The most problematic element of the book, which is also its most important contribution to the fields of comparative literature and postcolonial studies, is its conceptualization of disconnect as a new model of comparison. The concept of disconnect in this book designates states in which positive connections (e.g., unity, solidarity, friendship) are absent, or what the book calls transnationalism in crisis. Mangalagiri sees such states as increasingly prevalent in contemporary reality, with globalization in decline and nationalism on the rise, and seeks to respond to this historical situation through the idea of disconnect. While aligning itself with comparative literature’s “core concern with finding in literary practice—writing, reading, translation—possibilities for ethical ways to relate with national others in a hostile world” (8), the book also criticizes the field’s current model of mobility and circulation for its dependency on and valorization of the paradigm of globalization. Such reliance, as Mangalagiri sees it, “not only diminishes literature’s ‘worldly force’ by placing literature in a derivative and reactive position to capital,” but also “risks methodologically perpetuating the exploitative and uneven workings of globalization even when intended as a critique” (7). Most importantly, the shifting contemporary reality has simply rendered the old model of mobility and circulation enabled by globalization inadequate. As she puts it in the introduction after a brief survey of the discipline’s history:

An approach to transnational comparison founded upon the premise of global connectedness may have lived more comfortably in a world steeped in the cross-border affordances of globalization, Now, stepping into twenty-first century’s third decade, the stakes of transnational comparison seem to have shifted. What can such comparison offer a world caught in the resurgence of authoritarian politics, failures of democracy, crises of migration, rampant ethnoreligious violence, a globe in lockdown, a planet in decline? These realities may not all be singular to our particular moment, and yet, for a generation of comparatists confronting the disintegration of the only norm they have borne witness to—the profits of neoliberal globalization and its chimeral horizons of unbounded openness—the disciplinary tenor and tools of the past no longer seem adequate. (7)

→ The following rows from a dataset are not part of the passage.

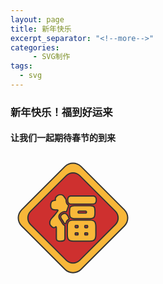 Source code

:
 ```yaml
---
layout: page
title: 新年快乐
excerpt_separator: "<!--more-->"
categories:
     - SVG制作
tags:
  - svg
---
```


### 新年快乐！福到好运来

<!--more-->

#### 让我们一起期待春节的到来
<section>
<svg t="1610248144576" class="icon" viewBox="0 0 1024 1024" version="1.1" xmlns="http://www.w3.org/2000/svg" p-id="1198" width="200" height="200"><path d="M91.3 446.2L445.8 91.7c36.6-36.6 96-36.6 132.6 0l354.5 354.5c36.6 36.6 36.6 96 0 132.6L578.4 933.4c-36.6 36.6-96 36.6-132.6 0L91.3 578.9c-36.7-36.7-36.7-96 0-132.7z" fill="#F8B739" p-id="1199"></path><path d="M512.1 965.8c-26.4 0-51.2-10.3-69.8-28.9L87.7 582.4c-18.7-18.7-28.9-43.5-28.9-69.8 0-26.4 10.3-51.2 28.9-69.8L442.2 88.2c38.5-38.5 101.2-38.5 139.7 0l354.5 354.5c18.7 18.7 28.9 43.5 28.9 69.8 0 26.4-10.3 51.2-28.9 69.8L581.9 936.9c-18.6 18.7-43.4 28.9-69.8 28.9zM91.3 446.2l3.5 3.5c-16.8 16.8-26 39.1-26 62.8 0 23.7 9.2 46 26 62.8l354.5 354.5c16.8 16.8 39.1 26 62.8 26s46-9.2 62.8-26l354.5-354.5c16.8-16.8 26-39.1 26-62.8 0-23.7-9.2-46-26-62.8L574.8 95.3c-34.6-34.6-90.9-34.6-125.5 0L94.8 449.8l-3.5-3.6z" fill="#333333" p-id="1200"></path><path d="M165 457.9l292.4-292.4c30.2-30.2 79.2-30.2 109.4 0l292.4 292.4c30.2 30.2 30.2 79.2 0 109.4L566.8 859.6c-30.2 30.2-79.2 30.2-109.4 0L165 567.2c-30.2-30.2-30.2-79.1 0-109.3z" fill="#CE302F" p-id="1201"></path><path d="M512.1 887.2c-21.1 0-42.2-8-58.2-24.1L161.5 570.8c-15.6-15.6-24.1-36.2-24.1-58.2s8.6-42.7 24.1-58.2l3.5 3.5-3.5-3.5L453.9 162c32.1-32.1 84.3-32.1 116.4 0l292.4 292.4c15.6 15.6 24.1 36.2 24.1 58.2s-8.6 42.7-24.1 58.2L570.3 863.2c-16.1 16-37.1 24-58.2 24z m0-739.3c-18.5 0-37 7.1-51.2 21.2L168.5 461.4c-13.7 13.7-21.2 31.8-21.2 51.2s7.5 37.5 21.2 51.2l292.4 292.4c28.2 28.2 74.1 28.2 102.3 0l292.4-292.4c13.7-13.7 21.2-31.8 21.2-51.2s-7.5-37.5-21.2-51.2L563.2 169c-14.1-14.1-32.6-21.1-51.1-21.1z" fill="#333333" p-id="1202"></path><path d="M366.3 446.7c-13.8 0-23.5-2.8-29-8.5S329 422.8 329 409c0-13.8 2.8-23.9 8.5-30.4s15.3-9.7 28.8-9.7c1.6 0 2.2-1.2 1.6-3.6-0.5-2.4-0.8-4.6-0.8-6.5 0-9.7 4.7-18.2 14-25.5 9.3-7.3 18.7-10.9 28.2-10.9 4.9 0 9.5 0.9 13.8 2.6 4.3 1.8 7.8 3.9 10.5 6.5s6.5 7.5 11.4 14.8c4.9 7.3 7.8 12.1 8.9 14.4 1.1 2.3 1.6 6.5 1.6 12.6s1.3 11.9 3.9 17.4c2.6 5.5 6 10 10.3 13.4 4.3 3.4 6.5 5.6 6.5 6.7 0 1.6-2.8 9.9-8.5 24.9-5.7 15-8.9 23.3-9.7 24.7-0.8 1.5-1.7 2.2-2.6 2.2-1 0-2.4-0.3-4.3-1s-4.5-1-7.7-1c-10.3 0-20.7 4.5-31.2 13.6s-15.8 18-15.8 26.8 3 17.2 9.1 25.3c6.1 8.1 12.9 18.9 20.5 32.4 4.6 7.3 9.5 11.9 14.6 13.8 3.5 1.1 5.3 3.8 5.3 8.1v95.3c0 10.5-2.5 17.7-7.5 21.5-5 3.8-14.3 5.7-27.8 5.7s-22.7-1.8-27.6-5.3c-4.9-3.5-7.3-10.8-7.3-21.9V592c0-4.3-1.4-6.5-4.1-6.5-1.1 0-2.2 0.5-3.2 1.6-3.5 3.8-8.1 5.7-13.8 5.7-5.7 0-12.6-4.2-20.9-12.6-8.3-8.4-12.4-17.4-12.4-27.2 0-14.3 7.3-29.1 21.9-44.2 7.8-8.4 17.4-19.4 28.6-33.1 11.2-13.6 16.8-21.9 16.8-24.7s-1.9-4.3-5.7-4.3h-16.6z m107.4 55.9c2.2 7.3 4.7 12.6 7.7 15.8 0.3 0.5 0.4 1.2 0.4 1.8 0 0.7-0.8 1.4-2.4 2.2-13.5 5.7-21.9 16.9-25.1 33.7-0.5 2.4-2 3.6-4.5 3.6-5.1 0-10-4.1-14.6-12.4-4.6-8.2-10.5-17.4-17.8-27.4-4.3-6.2-6.5-12.3-6.5-18.2 0-5.9 3.6-11.9 10.7-17.8 7.2-5.9 14.2-8.9 21.1-8.9s13.5 3.6 19.9 10.9c6.3 7.4 10.1 12.9 11.1 16.7zM699.2 649c0 20.3-3.5 34.3-10.5 42-7 7.7-19.3 11.6-36.9 11.6H513.1c-17.6 0-29.9-3.9-36.9-11.6-7-7.7-10.5-21.7-10.5-42v-64.9c0-20.3 3.6-34.3 10.7-42 7.2-7.7 19.4-11.6 36.7-11.6h138.7c17.3 0 29.5 3.9 36.7 11.6 7.2 7.7 10.7 21.7 10.7 42V649z m-23.9-316.7c18.4 0 27.6 10.9 27.6 32.8 0 22.4-9.2 33.7-27.6 33.7H496.5c-18.4 0-27.6-11.1-27.6-33.3 0-22.2 9.2-33.3 27.6-33.3h178.8z m-30.8 79.5c14.6 0 25.1 1.4 31.6 4.1 6.5 2.7 10.7 7.6 12.8 14.8 2 7.2 3 18.7 3 34.7 0 24.9-3.7 40-11.2 45.4-7.4 5.4-19.5 8.1-36.3 8.1H531.7c-16.8 0-28.9-2.7-36.5-8.1-7.6-5.4-11.4-18.3-11.4-38.7 0-20.4 1-34.2 3-41.4 2-7.2 6.3-12.1 12.8-14.8 6.5-2.7 17.2-4.1 32-4.1h112.9z m-95.3 180.4c1.9 0 3.1-0.5 3.6-1.6s0.8-3.4 0.8-6.9c0-3.5-0.2-5.9-0.6-7.1-0.4-1.2-1.7-1.8-3.9-1.8h-14.6c-1.9 0-3.2 0.5-3.9 1.6-0.7 1.1-1 3.4-1 7.1s0.3 6 1 7.1c0.7 1.1 2 1.6 3.9 1.6h14.7z m0 59.7c1.9 0 3.1-0.5 3.6-1.6s0.8-3.5 0.8-7.3-0.3-6.2-0.8-7.1c-0.5-1-1.8-1.4-3.6-1.4h-14.6c-1.9 0-3.2 0.5-3.9 1.6-0.7 1.1-1 3.4-1 7.1 0 3.6 0.3 6 1 7.1 0.7 1.1 2 1.6 3.9 1.6h14.6zM614.9 473c5.1 0 7.7-2.8 7.7-8.3 0-5.5-2.6-8.3-7.7-8.3h-53.5c-5.4 0-8.1 2.8-8.1 8.3 0 5.5 2.7 8.3 8.1 8.3h53.5z m12.5 119.2c2.2 0 3.5-0.7 4.1-2 0.5-1.4 0.8-3.6 0.8-6.9 0-3.2-0.3-5.5-0.8-6.7-0.5-1.2-1.9-1.8-4.1-1.8h-14.2c-1.9 0-3.2 0.5-3.9 1.6-0.7 1.1-1 3.4-1 7.1s0.3 6 1 7.1c0.7 1.1 2 1.6 3.9 1.6h14.2z m0 59.7c2.2 0 3.5-0.5 4.1-1.6 0.5-1.1 0.8-3.5 0.8-7.3s-0.3-6.2-0.8-7.1c-0.5-1-1.9-1.4-4.1-1.4h-14.2c-1.9 0-3.2 0.5-3.9 1.6-0.7 1.1-1 3.4-1 6.9 0 3.5 0.3 5.9 1 7.1 0.7 1.2 2 1.8 3.9 1.8h14.2z" fill="#F8B739" p-id="1203"></path><path d="M410.5 707.9c-14.7 0-24.7-2-30.5-6.2-6.3-4.6-9.4-13-9.4-26v-83.9-0.1c-4.3 3.9-9.7 5.9-16.1 5.9-7.1 0-15.1-4.6-24.5-14.1-9.2-9.3-13.8-19.6-13.8-30.7 0-15.6 7.8-31.6 23.3-47.7 7.7-8.2 17.2-19.2 28.3-32.8 10.8-13.2 14.2-18.7 15.3-20.8h-16.8c-15.3 0-26-3.3-32.6-10-6.5-6.7-9.7-17.4-9.7-32.7 0-15 3.3-26.3 9.8-33.7 6.1-6.9 15.8-10.8 28.8-11.4-0.3-1.9-0.5-3.6-0.5-5.2 0-11.3 5.4-21.2 15.9-29.5 10.2-8 20.7-12 31.3-12 5.5 0 10.8 1 15.7 3 4.9 2 9 4.5 12.1 7.5 3 2.9 7 8 12.1 15.7 5 7.6 8.1 12.5 9.3 15 1.4 3.1 2.1 7.7 2.1 14.7 0 5.3 1.1 10.5 3.4 15.3 2.2 4.8 5.2 8.7 8.9 11.5 6.4 5 8.4 7.6 8.4 10.6 0 1.4 0 3.3-8.8 26.7-7.6 20.1-9.3 24.1-10 25.4-2.2 4-5 4.8-7 4.8-1.6 0-3.5-0.4-5.9-1.3-0.9-0.3-2.7-0.7-6-0.7-9 0-18.4 4.2-28 12.4-9.3 8-14.1 15.8-14.1 23 0 7.7 2.7 15.1 8.1 22.3 6.2 8.2 13.1 19.3 20.8 32.9 3.9 6.2 7.9 10.1 11.9 11.6 5.5 1.8 8.6 6.4 8.6 12.8v95.3c0 12.1-3.2 20.7-9.5 25.5-6.1 4.8-16.1 6.9-30.9 6.9z m-38.9-127.6c1.5 0 9.1 0.6 9.1 11.5v83.9c0 9.2 1.8 15.4 5.2 17.8 2.7 2 9.2 4.3 24.6 4.3 15.4 0 21.9-2.5 24.8-4.7 3.7-2.8 5.5-8.7 5.5-17.5v-95.3c0-2.8-0.9-3.1-1.7-3.3l-0.2-0.1c-6.3-2.3-11.9-7.5-17.1-15.8l-0.1-0.2c-7.4-13.3-14.2-24-20.1-31.9-6.7-9-10.1-18.5-10.1-28.3 0-10.3 5.9-20.5 17.6-30.6 11.4-9.8 23-14.8 34.5-14.8 3.8 0 6.9 0.4 9.4 1.3 0.5 0.2 0.8 0.3 1.2 0.4 0.8-1.8 3-7.1 9.1-23.4 5.4-14.4 7.3-20 7.9-22.2-0.7-0.7-1.9-1.8-4.3-3.7-4.9-3.9-8.9-9-11.8-15.2-2.9-6.2-4.3-12.7-4.3-19.5 0-7.2-0.8-9.7-1.2-10.5-0.7-1.4-2.7-5-8.6-13.7-5.8-8.6-9-12.4-10.6-14-2.2-2.1-5.3-4-9-5.5s-7.7-2.3-11.9-2.3c-8.3 0-16.7 3.3-25.1 9.9-8.1 6.4-12.1 13.4-12.1 21.6 0 1.5 0.2 3.3 0.7 5.4 0.7 3 0.3 5.5-1.2 7.3-1.3 1.6-3.1 2.4-5.3 2.4-11.9 0-20.4 2.7-25 8-4.8 5.5-7.3 14.6-7.3 27.1 0 12.4 2.3 21 6.9 25.7 4.5 4.7 13.1 7 25.4 7h16.6c7.9 0 10.7 4.8 10.7 9.3 0 3.1-1.4 7.7-18 27.9-11.2 13.7-20.9 24.9-28.8 33.3-13.7 14.2-20.5 27.9-20.5 40.8 0 8.5 3.6 16.2 10.9 23.7 9.5 9.6 14.9 11.1 17.3 11.1 4.3 0 7.6-1.3 10.1-4.1l0.1-0.1c2.4-2.4 5-3 6.7-3z m-1.3 9.3z m-7.2-222.9z m288.7 340.8H513.1c-19 0-32.6-4.4-40.6-13.2-8-8.7-11.8-23.6-11.8-45.3v-64.9c0-21.8 4-36.6 12.1-45.4 8.1-8.7 21.7-13.2 40.4-13.2h138.7c18.7 0 32.2 4.4 40.4 13.2 8.1 8.8 12.1 23.6 12.1 45.4V649c0 21.8-3.9 36.6-11.9 45.3-8.1 8.8-21.8 13.2-40.7 13.2zM513.1 535.6c-15.8 0-26.9 3.4-33 10-6.2 6.7-9.4 19.7-9.4 38.6V649c0 18.9 3.1 31.9 9.2 38.6 6 6.6 17.2 9.9 33.2 9.9h138.7c16 0 27.2-3.3 33.2-9.9 6.1-6.7 9.2-19.7 9.2-38.6v-64.9c0-18.9-3.2-31.8-9.4-38.6-6.1-6.6-17.3-10-33-10H513.1z m114.3 121.3h-14.2c-5 0-7.3-2.8-8.2-4.4-1.1-2-1.6-5-1.6-9.5 0-4.7 0.5-7.6 1.8-9.6 0.9-1.5 3.2-4 8.1-4h14.2c4.1 0 6.9 1.3 8.4 3.9 1 1.8 1.5 4.6 1.5 9.6 0 4.8-0.4 7.6-1.3 9.5-1.1 2.1-3.4 4.5-8.7 4.5z m-13.8-10h13.5c0.1-0.8 0.2-2.1 0.2-3.9 0-1.6-0.1-2.8-0.1-3.5h-13.6c-0.1 0.7-0.2 1.8-0.2 3.5 0 1.9 0.1 3.1 0.2 3.9z m-0.7-0.1z m-63.7 10.1h-14.6c-4.9 0-7.2-2.5-8.1-4-1.2-2-1.8-4.9-1.8-9.7 0-4.9 0.5-7.8 1.8-9.8 0.9-1.5 3.2-4 8.1-4h14.6c4.7 0 7 2.1 8 3.9 1 1.8 1.5 4.6 1.5 9.6 0 4.8-0.4 7.6-1.3 9.5-0.9 1.7-3.1 4.5-8.2 4.5z m-14.1-9.1z m-0.2-0.9h13.6c0.1-0.8 0.2-2.1 0.2-3.9 0-1.6-0.1-2.8-0.1-3.5H535c-0.1 0.7-0.2 1.9-0.2 3.7s0 2.9 0.1 3.7z m14.7-0.1z m-14.5-8.4z m92.3-41.2h-14.2c-4.9 0-7.2-2.5-8.1-4-1.2-2-1.8-4.9-1.8-9.7 0-4.8 0.5-7.8 1.8-9.7 0.9-1.5 3.2-4 8.1-4h14.2c5.6 0 7.8 3 8.6 4.8 0.9 2 1.2 4.6 1.2 8.7 0 4-0.4 6.8-1.2 8.7-0.5 1.6-2.6 5.2-8.6 5.2z m-13.8-10h13.5c0.1-0.8 0.2-2 0.2-3.9 0-1.7-0.1-2.8-0.2-3.5h-13.6c-0.1 0.7-0.2 1.9-0.2 3.7 0.1 1.9 0.2 3 0.3 3.7z m-0.9-7.4z m-63.5 17.4h-14.6c-4.9 0-7.2-2.5-8.1-4-1.2-2-1.8-4.9-1.8-9.7 0-4.8 0.5-7.8 1.8-9.7 0.9-1.5 3.2-4 8.1-4h14.6c6.2 0 8.1 3.7 8.6 5.2 0.6 1.8 0.9 4.5 0.9 8.7 0 4.5-0.4 7.3-1.3 9.1-0.9 1.7-3.1 4.4-8.2 4.4z m-14.1-9z m-0.2-1h13.6c0.1-0.7 0.1-1.9 0.1-3.5 0-1.8-0.1-3.1-0.1-3.9h-13.6c-0.1 0.7-0.2 1.9-0.2 3.7 0 1.9 0.1 3 0.2 3.7z m-0.8-7.4z m-84.3-15c-7.1 0-13.4-5-19-14.9-4.5-8.1-10.4-17.1-17.5-26.9l-0.1-0.1c-4.9-7-7.4-14.1-7.4-21.1 0-7.5 4.2-14.8 12.6-21.7 8.1-6.7 16.2-10.1 24.3-10.1 8.4 0 16.3 4.3 23.6 12.7 7 8 10.9 13.9 12.2 18.5 1.9 6.5 4.1 11.2 6.6 13.8l0.5 0.5 0.3 0.7c0.6 1.2 0.9 2.6 0.9 4 0 4.1-3.9 6.1-5.2 6.7l-0.3 0.1c-12 5-19.2 14.8-22.2 30v0.1c-1 4.9-4.5 7.7-9.3 7.7z m-28.3-47.6c7.3 10.1 13.5 19.4 18.1 27.8 3.4 6.1 6.9 9.5 9.9 9.8 3.5-17.3 12.2-29.4 26-36-2.5-3.7-4.6-8.5-6.5-14.8-0.5-1.7-2.5-5.9-10.1-14.7-5.3-6.1-10.7-9.2-16.1-9.2-5.7 0-11.7 2.6-17.9 7.8-5.9 4.9-8.9 9.6-8.9 14-0.1 4.8 1.8 9.9 5.5 15.3z m223 6.6H531.7c-18 0-30.9-3-39.4-9-9-6.5-13.4-20.5-13.4-42.8 0-21.1 1.1-35 3.2-42.7 2.5-8.7 7.7-14.7 15.7-18.1 7.2-3 18.3-4.4 34-4.4h112.7c15.4 0 26.4 1.5 33.6 4.4 7.9 3.3 13.2 9.4 15.7 18.1 2.2 7.7 3.2 19.5 3.2 36 0 27.2-4.2 42.9-13.2 49.5-8.5 6.1-21.3 9-39.3 9z m-112.8-107c-14.1 0-24.3 1.2-30.1 3.7-5 2.1-8.3 5.9-9.9 11.5-1.9 6.7-2.9 20.1-2.9 40 0 23.2 5 31.6 9.3 34.7 6.7 4.8 18 7.2 33.6 7.2h112.7c15.6 0 26.8-2.4 33.4-7.2 3.4-2.5 9.1-11.1 9.1-41.4 0-15.4-1-26.6-2.9-33.3-1.6-5.7-4.8-9.4-9.9-11.5-5.9-2.4-15.8-3.7-29.7-3.7H531.7z m83.2 61.2h-53.5c-8.2 0-13.1-5-13.1-13.3s4.9-13.3 13.1-13.3h53.5c8 0 12.7 5 12.7 13.3s-4.8 13.3-12.7 13.3z m-53.6-16.6c-2.5 0-3.1 0.4-3.1 3.3s0.6 3.3 3.1 3.3h53.5c1.9 0 2.7 0 2.7-3.3s-0.8-3.3-2.7-3.3h-53.5z m114-57.6H496.5c-14.9 0-32.6-6.6-32.6-38.3 0-31.6 17.7-38.3 32.6-38.3h178.8c14.9 0 32.6 6.6 32.6 37.8 0 32.1-17.7 38.8-32.6 38.8z m-178.8-66.5c-10.5 0-22.6 3.2-22.6 28.3 0 25 12.1 28.3 22.6 28.3h178.8c10.5 0 22.6-3.3 22.6-28.7 0-24.7-12.1-27.8-22.6-27.8H496.5z" fill="#333333" p-id="1204"></path></svg>

</section>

It is based on this assessment of the current state of the field that the book sets the ambitious task to “rethink the transnational” and reshape the methods of comparison through the “critical attunement to disconnect” (7). It “harnesses a comparatist lens to look not only across or through but also at national borders, and to study these not only as permeable constructs but also as barriers” (7–8). Against “the impulse toward hyperconnectivity in the study of transnationalism,” it takes up the challenge to “read uncomfortable expressions of hostility, antagonism, or misunderstanding ethically, in texts that refuse to sate our critical appetite for transnational connection and affinity” (8). To put it another way: “Approaching comparison from the perspective of its discontents, I explore the ability of comparison to offer tools for apprehending disconnect on its own terms and to engender reading practices that unexpectedly draw from lapses in connection an ethics of transnational relation” (8).

If it is relatively easy to grasp this basic meaning of disconnect and the significance it assumes in the book, it is considerably harder to understand the specific states it presents as disconnect and to follow the tour-de-force reversal it makes to “draw from lapses in connection an ethics of … relation.” On the one hand, some of the states of disconnect it presents can hardly be explained by what it claims to be nationalism’s exclusionary logic. Both chapter 1 and chapter 5 (as observed above) provide important cases in point. On the other hand, despite its emphatic claim to challenge the model of mobility and circulation, the kind of relation the book extracts from the various states of disconnect does not look much different from what one typically finds in the old model. Moreover, the reversal appears to be built on certain understandings—sometimes conflicting ones—of comparative method that need further examination.

Let us take chapter 5 as an example. After introducing Lu Xun and Premchand as a pair that “seem to lend themselves naturally to comparison” because of the “uncannily parallel lives” they led, the “striking resonance” between their literary practice, and the “aesthetic and ideological similarities” in their oeuvres, Mangalagiri turns to claim that “the question of how to go about conducting this comparison presents a conundrum” (159). The reason she gives, however, is rather surprising: “Lu Xun and Premchand never met and, given constraints on circulation and translation, could not have read each other” (159). It is unclear why the comparison between the two presents a conundrum merely because they never met or read each other: Is some form of acquaintance a necessary condition for comparison not to be a conundrum? Later on, it is made explicit that the lack of “material evidence tying the writers to each other” (161) as such is what qualifies the case as a state of disconnect, here specifically contingency. If that is so—i.e., that two writers whose lives parallel one another with astonishing “aesthetic and ideological similarities” are difficult to compare because they never met nor read one another’s work—then disconnect is a wide net that can be used to catch almost anything, including striking instances of apparent connection.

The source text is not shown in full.